The Sunday News
Bruce Ndlovu, Sunday Life Reporter
ALMOST half-a-year has passed since the death of Afro Jazz titan Oliver Mtukudzi and, over the last few weeks at least, the hostilities within his family seem to have eased.
If the music legend’s family is still at each other’s throats, it seems like they have taken the fight behind the scenes. During this ceasefire, Selmor Mtukudzi has continued to blossom, proving perhaps that the Tuku Musik Empire will be ably led by a queen and not a king.
However, the end of the hostilities in the Mtukudzi household also offers music lovers around the country time to introspect. With the death of Mtukudzi, Zimbabwe lost its leading light internationally, a beacon that had blazed a trail around the continent and in the process placed himself head and shoulders above his compatriots.
Having conquered his country, he went on to charm the rest of Africa, subduing millions with the hypnotising power of sweet melody and ingenious music composition.
While the likes of Bhundu Boys, Thomas Mapfumo and even Leonard Dembo won hearts around the continent and beyond, few artistes after Tuku have built a notable profile beyond the country’s borders.
Cracking the continent is a tough task and few have proved up to it. For one, many of the country’s brightest young musical talents lack that Zimbabwean authenticity, that ingredient that has proved elusive to a generation that has grown up on staple of foreign music. It is an ingredient that Tuku had in abundance and one that the country’s hip-hop and dancehall stars, who already have to compete with international stars in those genres, seem to lack.
However, it is not all gloom. There exists in the country’s music scene a tribe of musicians that seem to share Tuku’s DNA. One thing that connects them is their love for acoustic guitar, an instrument that runs like a thread throughout all their music.
It is in this brotherhood that Zimbabwe might find a star to once again shine for the continent and the globe at large.
Victor Kunonga has drunk from the same gourd as the gods. In the years leading up to their deaths a year apart from each other, both Oliver Mtukudzi and Hugh Masekela seemed to trust Kunonga with the one thing probably dearest to them: their music. How an artiste, a few decades younger than the two African music giants, convinced the two to make them the producer of their joint album is a mystery.
Tuku’s guitar is now silent and Masekela’s trumpet no longer wails, so the chances of anyone ever hearing the melodious fruit of those recording sessions in Harare are slim. However, music lovers can console themselves with the fact that Kunonga, the man that Hugh Masekela said had the potential to be a superstar, is alive.
Kunonga has long been acknowledged as a force on the country’s Afro Jazz scene, with his hit Maidarirei proving that he is indeed a master song craftsman and a weaver of socially relevant tales.
It remains to be seen whether the time spent with the two legends will push him towards much deserved international stardom.
Watching Munyaradzi Nyamarebvu in action is like viewing a hologram of a young Tuku. When he took to the stage at the 2015 edition of the Intwasa Arts Festival, many were astounded at the sight of the young man in front of them. Nyamarebvu, hand-picked and trained at Tuku’s Pakare Paye stable, has adopted many of his mentor’s mannerisms on stage. The way he holds the guitar, sudden tilt of the head: It all screams Oliver Mtukudzi! However, despite a strong voice and magical fingers on the acoustic guitar, Nyamarebvu is still a stranger to the average music lover. Music lovers will hope that with the exit of the man he owes so much to, Nyamarebvu will finally emerge as a force.

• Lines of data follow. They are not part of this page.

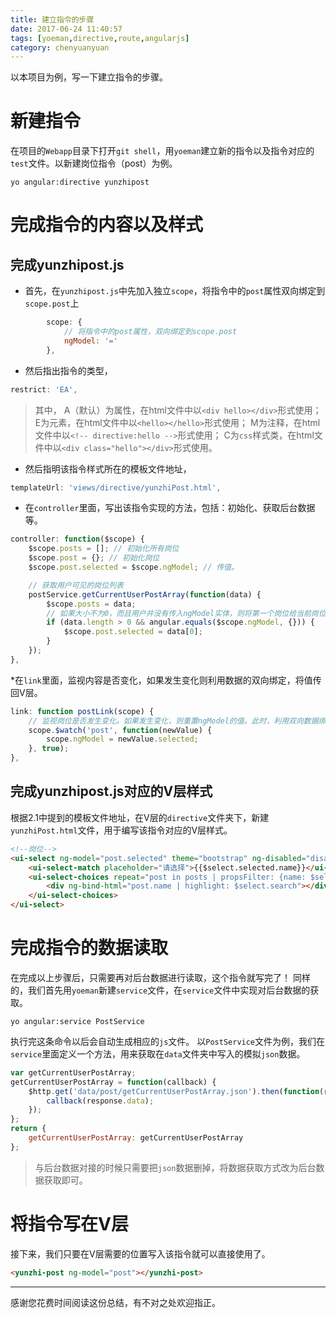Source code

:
 ```yaml
---
title: 建立指令的步骤
date: 2017-06-24 11:40:57
tags: [yoeman,directive,route,angularjs]
category: chenyuanyuan
---
```

以本项目为例，写一下建立指令的步骤。
# 新建指令
在项目的`Webapp`目录下打开`git shell`，用`yoeman`建立新的指令以及指令对应的`test`文件。以新建岗位指令（post）为例。
```shell
yo angular:directive yunzhipost
```
<!--more-->
# 完成指令的内容以及样式
## 完成yunzhipost.js
* 首先，在`yunzhipost.js`中先加入独立`scope`，将指令中的`post`属性双向绑定到`scope.post`上
```javascript
		scope: {
            // 将指令中的post属性，双向绑定到scope.post
            ngModel: '='
        },
```

* 然后指出指令的类型，
```javascript
restrict: 'EA',
```
> 其中，
A（默认）为属性，在html文件中以`<div hello></div>`形式使用；
E为元素，在html文件中以`<hello></hello>`形式使用；
M为注释，在html文件中以`<!-- directive:hello -->`形式使用；
C为`css`样式类，在html文件中以`<div class="hello"></div>`形式使用。

* 然后指明该指令样式所在的模板文件地址，
```javascript
templateUrl: 'views/directive/yunzhiPost.html',
```

* 在`controller`里面，写出该指令实现的方法，包括：初始化、获取后台数据等。
```javascript
controller: function($scope) {
    $scope.posts = []; // 初始化所有岗位
    $scope.post = {}; // 初始化岗位
    $scope.post.selected = $scope.ngModel; // 传值。

    // 获取用户可见的岗位列表
    postService.getCurrentUserPostArray(function(data) {
        $scope.posts = data;
        // 如果大小不为0，而且用户并没有传入ngModel实体，则将第一个岗位给当前岗位
        if (data.length > 0 && angular.equals($scope.ngModel, {})) {
            $scope.post.selected = data[0];
        }
    });
},
```
*在`link`里面，监视内容是否变化，如果发生变化则利用数据的双向绑定，将值传回V层。
```javascript
link: function postLink(scope) {
    // 监视岗位是否发生变化。如果发生变化，则重置ngModel的值。此时，利用双向数据绑定。将值传回V层
    scope.$watch('post', function(newValue) {
        scope.ngModel = newValue.selected;
    }, true);
},
```

## 完成yunzhipost.js对应的V层样式
根据2.1中提到的模板文件地址，在V层的`directive`文件夹下，新建`yunzhiPost.html`文件，用于编写该指令对应的V层样式。
```html
<!--岗位-->
<ui-select ng-model="post.selected" theme="bootstrap" ng-disabled="disabled">
    <ui-select-match placeholder="请选择">{{$select.selected.name}}</ui-select-match>
    <ui-select-choices repeat="post in posts | propsFilter: {name: $select.search, pingyin: $select.search}">
        <div ng-bind-html="post.name | highlight: $select.search"></div>
    </ui-select-choices>
</ui-select>
```

# 完成指令的数据读取
在完成以上步骤后，只需要再对后台数据进行读取，这个指令就写完了！
同样的，我们首先用`yoeman`新建`service`文件，在`service`文件中实现对后台数据的获取。
```shell
yo angular:service PostService
```
执行完这条命令以后会自动生成相应的`js`文件。
以`PostService`文件为例，我们在`service`里面定义一个方法，用来获取在`data`文件夹中写入的模拟`json`数据。
```javascript
var getCurrentUserPostArray;
getCurrentUserPostArray = function(callback) {
    $http.get('data/post/getCurrentUserPostArray.json').then(function(response) {
        callback(response.data);
    });
};
return {
    getCurrentUserPostArray: getCurrentUserPostArray
};
```
> 与后台数据对接的时候只需要把`json`数据删掉，将数据获取方式改为后台数据获取即可。

# 将指令写在V层
接下来，我们只要在V层需要的位置写入该指令就可以直接使用了。
```html
<yunzhi-post ng-model="post"></yunzhi-post>
```

------
感谢您花费时间阅读这份总结，有不对之处欢迎指正。
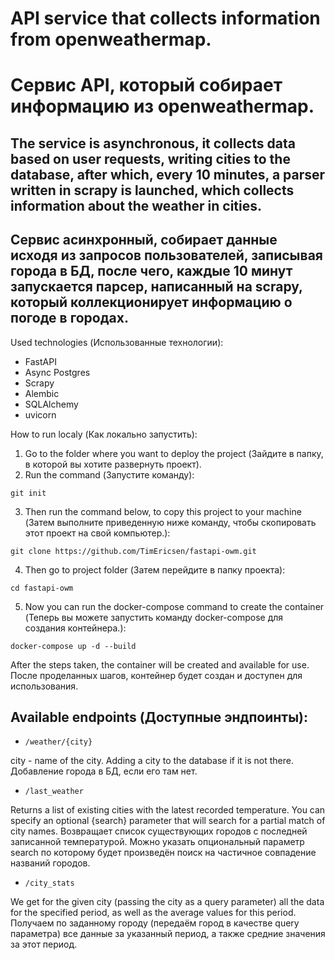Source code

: # API service that collects information from openweathermap.
# Сервис API, который собирает информацию из openweathermap.
## The service is asynchronous, it collects data based on user requests, writing cities to the database, after which, every 10 minutes, a parser written in scrapy is launched, which collects information about the weather in cities.
## Сервис асинхронный, собирает данные исходя из запросов пользователей, записывая города в БД, после чего, каждые 10 минут запускается парсер, написанный на scrapy, который коллекционирует информацию о погоде в городах.

Used technologies (Использованные технологии):
- FastAPI
- Async Postgres
- Scrapy
- Alembic
- SQLAlchemy
- uvicorn

How to run localy (Как локально запустить):
1. Go to the folder where you want to deploy the project (Зайдите в папку, в которой вы хотите развернуть проект).
2. Run the command (Запустите команду):

```git init```

3. Then run the command below, to copy this project to your machine (Затем выполните приведенную ниже команду, чтобы скопировать этот проект на свой компьютер.):

```git clone https://github.com/TimEricsen/fastapi-owm.git```

4. Then go to project folder (Затем перейдите в папку проекта):

```cd fastapi-owm```

5. Now you can run the docker-compose command to create the container (Теперь вы можете запустить команду docker-compose для создания контейнера.):

```docker-compose up -d --build```

After the steps taken, the container will be created and available for use.
После проделанных шагов, контейнер будет создан и доступен для использования.

## Available endpoints (Доступные эндпоинты):

- ```/weather/{city}```

city - name of the city. Adding a city to the database if it is not there. Добавление города в БД, если его там нет.

- ```/last_weather```

Returns a list of existing cities with the latest recorded temperature. You can specify an optional {search} parameter that will search for a partial match of city names. Возвращает список существующих городов с последней записанной температурой. Можно указать опциональный параметр search по которому будет произведён поиск на частичное совпадение названий городов. 

- ```/city_stats```

We get for the given city (passing the city as a query parameter) all the data for the specified period, as well as the average values ​​for this period. Получаем по заданному городу (передаём город в качестве query параметра) все данные за указанный период, а также средние значения за этот период.





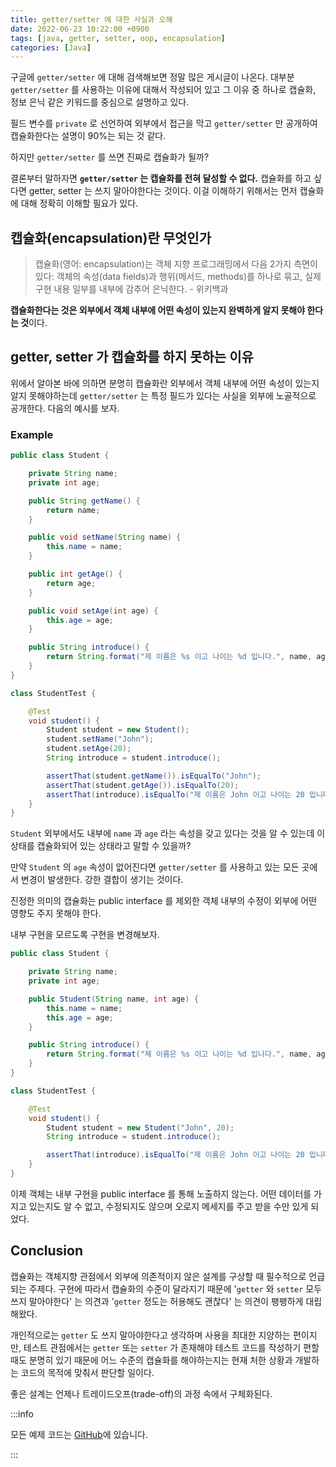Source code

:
 ```yaml
---
title: getter/setter 에 대한 사실과 오해
date: 2022-06-23 10:22:00 +0900
tags: [java, getter, setter, oop, encapsulation]
categories: [Java]
---
```


구글에 `getter/setter` 에 대해 검색해보면 정말 많은 게시글이 나온다. 대부분 `getter/setter` 를 사용하는 이유에 대해서 작성되어 있고 그 이유 중 하나로 캡슐화, 정보 은닉 같은 키워드를 중심으로 설명하고 있다.

필드 변수를 `private` 로 선언하여 외부에서 접근을 막고 `getter/setter` 만 공개하여 캡슐화한다는 설명이 90%는 되는 것 같다.

하지만 `getter/setter` 를 쓰면 진짜로 캡슐화가 될까?

결론부터 말하자면 **`getter/setter` 는 캡슐화를 전혀 달성할 수 없다.** 캡슐화를 하고 싶다면 getter, setter 는 쓰지 말아야한다는 것이다. 이걸 이해하기 위해서는 먼저 캡슐화에 대해 정확히 이해할 필요가 있다.

## 캡슐화(encapsulation)란 무엇인가

> 캡슐화(영어: encapsulation)는 객체 지향 프로그래밍에서 다음 2가지 측면이 있다: 객체의 속성(data fields)과 행위(메서드, methods)를 하나로 묶고, 실제 구현 내용 일부를 내부에 감추어 은닉한다. - 위키백과

**캡슐화한다는 것은 외부에서 객체 내부에 어떤 속성이 있는지 완벽하게 알지 못해야 한다는 것**이다.

## getter, setter 가 캡슐화를 하지 못하는 이유

위에서 알아본 바에 의하면 분명히 캡슐화란 외부에서 객체 내부에 어떤 속성이 있는지 알지 못해야하는데 `getter/setter` 는 특정 필드가 있다는 사실을 외부에 노골적으로 공개한다. 다음의 예시를 보자.

### Example

```java
public class Student {

    private String name;
    private int age;

    public String getName() {
        return name;
    }

    public void setName(String name) {
        this.name = name;
    }

    public int getAge() {
        return age;
    }

    public void setAge(int age) {
        this.age = age;
    }

    public String introduce() {
        return String.format("제 이름은 %s 이고 나이는 %d 입니다.", name, age);
    }
}
```

```java
class StudentTest {

    @Test
    void student() {
        Student student = new Student();
        student.setName("John");
        student.setAge(20);
        String introduce = student.introduce();

        assertThat(student.getName()).isEqualTo("John");
        assertThat(student.getAge()).isEqualTo(20);
        assertThat(introduce).isEqualTo("제 이름은 John 이고 나이는 20 입니다.");
    }
}
```

`Student` 외부에서도 내부에 `name` 과 `age` 라는 속성을 갖고 있다는 것을 알 수 있는데 이 상태를 캡슐화되어 있는 상태라고 말할 수 있을까?

만약 `Student` 의 `age` 속성이 없어진다면 `getter/setter` 를 사용하고 있는 모든 곳에서 변경이 발생한다. 강한 결합이 생기는 것이다.

진정한 의미의 캡슐화는 public interface 를 제외한 객체 내부의 수정이 외부에 어떤 영향도 주지 못해야 한다.

내부 구현을 모르도록 구현을 변경해보자.

```java
public class Student {

    private String name;
    private int age;

    public Student(String name, int age) {
        this.name = name;
        this.age = age;
    }

    public String introduce() {
        return String.format("제 이름은 %s 이고 나이는 %d 입니다.", name, age);
    }
}
```

```java
class StudentTest {

    @Test
    void student() {
        Student student = new Student("John", 20);
        String introduce = student.introduce();

        assertThat(introduce).isEqualTo("제 이름은 John 이고 나이는 20 입니다.");
    }
}
```

이제 객체는 내부 구현을 public interface 를 통해 노출하지 않는다. 어떤 데이터를 가지고 있는지도 알 수 없고, 수정되지도 않으며 오로지 메세지를 주고 받을 수만 있게 되었다.

## Conclusion

캡슐화는 객체지향 관점에서 외부에 의존적이지 않은 설계를 구상할 때 필수적으로 언급되는 주제다. 구현에 따라서 캡슐화의 수준이 달라지기 때문에 '`getter` 와 `setter` 모두 쓰지 말아야한다' 는 의견과 '`getter` 정도는 허용해도 괜찮다' 는 의견이 팽팽하게 대립해왔다.

개인적으로는 `getter` 도 쓰지 말아야한다고 생각하며 사용을 최대한 지양하는 편이지만, 테스트 관점에서는 `getter` 또는 `setter` 가 존재해야 테스트 코드를 작성하기 편할 때도 분명히 있기 때문에 어느 수준의 캡슐화를 해야하는지는 현재 처한 상황과 개발하는 코드의 목적에 맞춰서 판단할 일이다.

좋은 설계는 언제나 트레이드오프(trade-off)의 과정 속에서 구체화된다.

:::info

모든 예제 코드는 [GitHub](https://github.com/songkg7/java-practice/blob/main/basic-syntax/src/main/java/basicsyntax/getterandsetter/Student.java)에 있습니다.

:::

Wataffi has had an interesting musical journey. While a lesser artiste might have faded after the death of Afrika Revenge, a group that proved that even young musicians could make music grounded on the country’s rich musical culture, Wataffi has preserved and forged ahead with his career.
Wataffi is back in full force, with critics eating out of the palm of his hand after the recent release of his album, Uhuru / Independence, many will be expecting him to go on and do bigger things.
For his part, the man who found his voice in the superstar making factory called Amakhosi Cultural Centre wants to walk a path not trodden by Tuku’s giant footsteps.
“I believe Dr Tuku walked in his own path and was allowed to leave his own legacy. I too am walking in my own and I don’t believe there’s a living soul that can replace the late great legend Tuku,” he told Sunday Life.
Another product of Pakare Paye, Mbeu has already tasted the bitter-sweet result of even attempting to walking in Tuku’s shoes. After being given the honour of leading the Black Spirits during this year’s Cape Town Jazz Festival, he was immediately sucked into the Mtukudzi family cold war, as some questioned why he had agreed to lead the band.
For some music lovers, the sight of Mbeu wielding Tuku’s trademark guitar with steel rings felt fitting, although the young artiste would have preferred his nylon stringed instrument instead. After that performance he was on the defensive, as he faced an onslaught from those that felt that the guitar did not belong in his young hands. As his career kicks up a gear, his fans hope that one day everyone will be proud to see him wielding that acoustic guitar again in future.